Nachholbedarf beim Backup

Tückischer Datenverlust im Mittelstand

| Autor / Redakteur: Bernhard Schoon / Rainer Graefen

Eine Studie belegt, dass Datenverluste in KMUs oft durch die Mitarbeiter entstehen.
Eine Studie belegt, dass Datenverluste in KMUs oft durch die Mitarbeiter entstehen. (Infografik: Skopos)

Technischer Defekt oder Absicht? Dass Daten plötzlich fehlen, kann mehrere Gründe haben. Oft steckt sogar der Chef dahinter. Eine Studie im Mittelstand brachte dazu ganz überraschende Einsichten.
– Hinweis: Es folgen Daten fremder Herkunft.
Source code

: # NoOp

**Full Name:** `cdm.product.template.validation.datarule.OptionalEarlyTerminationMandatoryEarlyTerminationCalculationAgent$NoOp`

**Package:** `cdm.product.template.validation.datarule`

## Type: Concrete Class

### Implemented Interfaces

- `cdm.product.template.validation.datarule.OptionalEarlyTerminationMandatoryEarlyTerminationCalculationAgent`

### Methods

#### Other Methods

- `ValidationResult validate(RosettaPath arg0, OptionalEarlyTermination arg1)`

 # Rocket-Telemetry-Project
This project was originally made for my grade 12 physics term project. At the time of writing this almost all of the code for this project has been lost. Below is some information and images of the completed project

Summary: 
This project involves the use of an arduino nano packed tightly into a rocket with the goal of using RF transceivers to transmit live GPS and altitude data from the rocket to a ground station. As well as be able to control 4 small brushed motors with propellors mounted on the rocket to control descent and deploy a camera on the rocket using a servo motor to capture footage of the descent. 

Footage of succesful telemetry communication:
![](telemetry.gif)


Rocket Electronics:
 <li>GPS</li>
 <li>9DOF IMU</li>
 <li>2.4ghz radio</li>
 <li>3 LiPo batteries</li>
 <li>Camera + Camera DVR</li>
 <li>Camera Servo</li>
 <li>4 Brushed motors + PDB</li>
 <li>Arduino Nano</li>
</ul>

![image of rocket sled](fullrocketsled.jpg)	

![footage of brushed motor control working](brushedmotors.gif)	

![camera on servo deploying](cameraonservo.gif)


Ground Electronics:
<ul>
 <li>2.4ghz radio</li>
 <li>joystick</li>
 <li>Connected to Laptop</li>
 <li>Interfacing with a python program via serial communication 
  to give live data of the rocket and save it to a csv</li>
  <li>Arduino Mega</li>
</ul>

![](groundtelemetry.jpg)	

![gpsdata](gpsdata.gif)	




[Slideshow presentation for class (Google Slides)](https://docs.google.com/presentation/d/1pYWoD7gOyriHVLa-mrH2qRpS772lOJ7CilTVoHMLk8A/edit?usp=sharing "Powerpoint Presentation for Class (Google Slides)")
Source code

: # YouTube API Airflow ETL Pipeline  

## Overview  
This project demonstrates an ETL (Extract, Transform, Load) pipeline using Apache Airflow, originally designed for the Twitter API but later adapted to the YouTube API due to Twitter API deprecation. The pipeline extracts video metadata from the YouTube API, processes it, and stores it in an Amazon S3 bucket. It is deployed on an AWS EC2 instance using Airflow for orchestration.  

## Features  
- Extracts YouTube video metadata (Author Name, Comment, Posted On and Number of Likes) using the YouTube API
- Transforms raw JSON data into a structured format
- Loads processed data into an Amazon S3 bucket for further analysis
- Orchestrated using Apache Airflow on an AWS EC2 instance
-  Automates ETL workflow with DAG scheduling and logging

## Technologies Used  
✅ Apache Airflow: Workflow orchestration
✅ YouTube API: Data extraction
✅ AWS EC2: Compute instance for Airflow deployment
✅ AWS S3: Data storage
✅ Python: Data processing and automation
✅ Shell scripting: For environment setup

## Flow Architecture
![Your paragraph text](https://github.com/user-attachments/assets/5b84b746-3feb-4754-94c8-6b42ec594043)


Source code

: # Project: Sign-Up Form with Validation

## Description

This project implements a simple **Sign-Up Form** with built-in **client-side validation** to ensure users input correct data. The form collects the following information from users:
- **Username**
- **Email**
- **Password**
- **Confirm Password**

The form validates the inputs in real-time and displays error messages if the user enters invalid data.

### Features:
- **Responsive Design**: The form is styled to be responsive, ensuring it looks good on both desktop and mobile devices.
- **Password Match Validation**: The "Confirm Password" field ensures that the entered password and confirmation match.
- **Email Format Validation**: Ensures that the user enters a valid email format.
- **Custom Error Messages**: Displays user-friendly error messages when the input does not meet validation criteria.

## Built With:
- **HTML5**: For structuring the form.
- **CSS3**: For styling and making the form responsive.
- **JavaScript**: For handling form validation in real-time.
Die Festplatte einmal auszumisten, kann nicht schaden. Sogar Vorgesetzte fordern ihre Mitarbeiter bisweilen auf, gespeicherte Datenbestände zu löschen. Konkret: Fast jeder fünfte Mitarbeiter in kleinen und mittleren Unternehmen (KMU), so eine Studie von Skopos, hat bereits Firmendaten auf Anweisung eines Vorgesetzten beseitigt.
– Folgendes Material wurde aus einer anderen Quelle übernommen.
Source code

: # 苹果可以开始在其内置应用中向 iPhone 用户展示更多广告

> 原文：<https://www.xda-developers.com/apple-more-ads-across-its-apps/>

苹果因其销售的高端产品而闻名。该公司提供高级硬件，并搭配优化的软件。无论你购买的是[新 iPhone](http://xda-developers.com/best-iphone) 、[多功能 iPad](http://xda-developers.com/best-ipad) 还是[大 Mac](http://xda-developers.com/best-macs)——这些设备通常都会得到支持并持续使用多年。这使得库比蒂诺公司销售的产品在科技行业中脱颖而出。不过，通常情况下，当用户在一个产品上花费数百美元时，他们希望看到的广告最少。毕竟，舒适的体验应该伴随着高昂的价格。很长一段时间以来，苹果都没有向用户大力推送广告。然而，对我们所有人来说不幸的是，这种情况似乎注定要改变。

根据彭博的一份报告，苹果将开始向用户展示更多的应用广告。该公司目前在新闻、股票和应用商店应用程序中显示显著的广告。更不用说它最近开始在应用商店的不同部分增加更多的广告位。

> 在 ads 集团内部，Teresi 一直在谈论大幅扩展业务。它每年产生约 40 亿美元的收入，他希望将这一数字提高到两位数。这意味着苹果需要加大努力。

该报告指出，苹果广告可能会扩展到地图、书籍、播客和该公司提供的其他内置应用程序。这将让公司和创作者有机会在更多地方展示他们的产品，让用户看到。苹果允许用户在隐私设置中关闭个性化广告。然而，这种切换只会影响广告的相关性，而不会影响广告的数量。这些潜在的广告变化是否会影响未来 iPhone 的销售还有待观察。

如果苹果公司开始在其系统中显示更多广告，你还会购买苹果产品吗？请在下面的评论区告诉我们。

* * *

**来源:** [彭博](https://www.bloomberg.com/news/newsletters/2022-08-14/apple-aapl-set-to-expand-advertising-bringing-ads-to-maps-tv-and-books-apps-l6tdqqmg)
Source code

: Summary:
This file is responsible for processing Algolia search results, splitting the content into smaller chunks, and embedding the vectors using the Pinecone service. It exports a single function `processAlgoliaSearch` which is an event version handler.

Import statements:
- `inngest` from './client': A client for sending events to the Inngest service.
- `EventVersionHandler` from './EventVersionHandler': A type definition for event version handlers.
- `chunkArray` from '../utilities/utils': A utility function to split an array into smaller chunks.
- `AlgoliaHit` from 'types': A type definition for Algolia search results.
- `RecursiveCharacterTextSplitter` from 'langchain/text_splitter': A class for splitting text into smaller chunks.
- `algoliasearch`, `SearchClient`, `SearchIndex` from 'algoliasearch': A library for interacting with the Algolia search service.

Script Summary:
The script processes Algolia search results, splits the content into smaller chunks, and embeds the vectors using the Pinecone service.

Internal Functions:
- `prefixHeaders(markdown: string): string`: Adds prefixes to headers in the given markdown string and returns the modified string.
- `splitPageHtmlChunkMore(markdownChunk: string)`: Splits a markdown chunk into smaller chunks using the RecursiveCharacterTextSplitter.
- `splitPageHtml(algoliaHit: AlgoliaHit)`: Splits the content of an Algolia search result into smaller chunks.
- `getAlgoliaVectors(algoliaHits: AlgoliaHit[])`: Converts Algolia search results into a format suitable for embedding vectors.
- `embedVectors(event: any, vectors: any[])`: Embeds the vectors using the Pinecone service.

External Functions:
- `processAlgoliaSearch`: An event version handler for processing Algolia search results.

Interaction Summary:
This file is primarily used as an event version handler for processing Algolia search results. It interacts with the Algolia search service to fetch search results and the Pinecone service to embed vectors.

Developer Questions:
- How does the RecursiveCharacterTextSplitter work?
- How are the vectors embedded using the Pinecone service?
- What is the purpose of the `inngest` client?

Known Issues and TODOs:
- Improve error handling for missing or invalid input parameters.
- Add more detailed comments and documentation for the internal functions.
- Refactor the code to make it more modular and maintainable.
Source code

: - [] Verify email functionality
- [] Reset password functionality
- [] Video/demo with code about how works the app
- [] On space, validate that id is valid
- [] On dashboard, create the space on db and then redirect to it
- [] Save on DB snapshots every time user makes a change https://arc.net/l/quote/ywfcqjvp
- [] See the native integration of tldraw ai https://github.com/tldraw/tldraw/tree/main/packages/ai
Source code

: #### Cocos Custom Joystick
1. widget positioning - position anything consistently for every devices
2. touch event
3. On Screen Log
Im Auftrag von Mozy, einem Provider mit Lösungen zum Online-Backup, hat Skopos 100 Mitarbeiter und Geschäftsführer von Unternehmen mit 50 bis 250 Mitarbeitern für die Studie „Datenzerstörung im Mittelstand“ befragt. Die Untersuchung sollte ermitteln, welche Relevanz der Datenverlust im Mittelstand hat und welche Maßnahmen Firmenchefs dagegen ergreifen.

Das sind doch meine Daten

Während technische Defekte durch IT-Lösungen theoretisch vermeidbar sind, schafft die absichtliche Datenlöschung größere Probleme. So waren fast 40 Prozent der befragten Mitarbeiter der Auffassung, dass sie als Urheber der Informationen berechtigt wären, ihre Daten zu löschen. Dabei trat diese Einstellung bei Mitarbeitern ohne Personalverantwortung seltener auf als bei leitenden Angestellten.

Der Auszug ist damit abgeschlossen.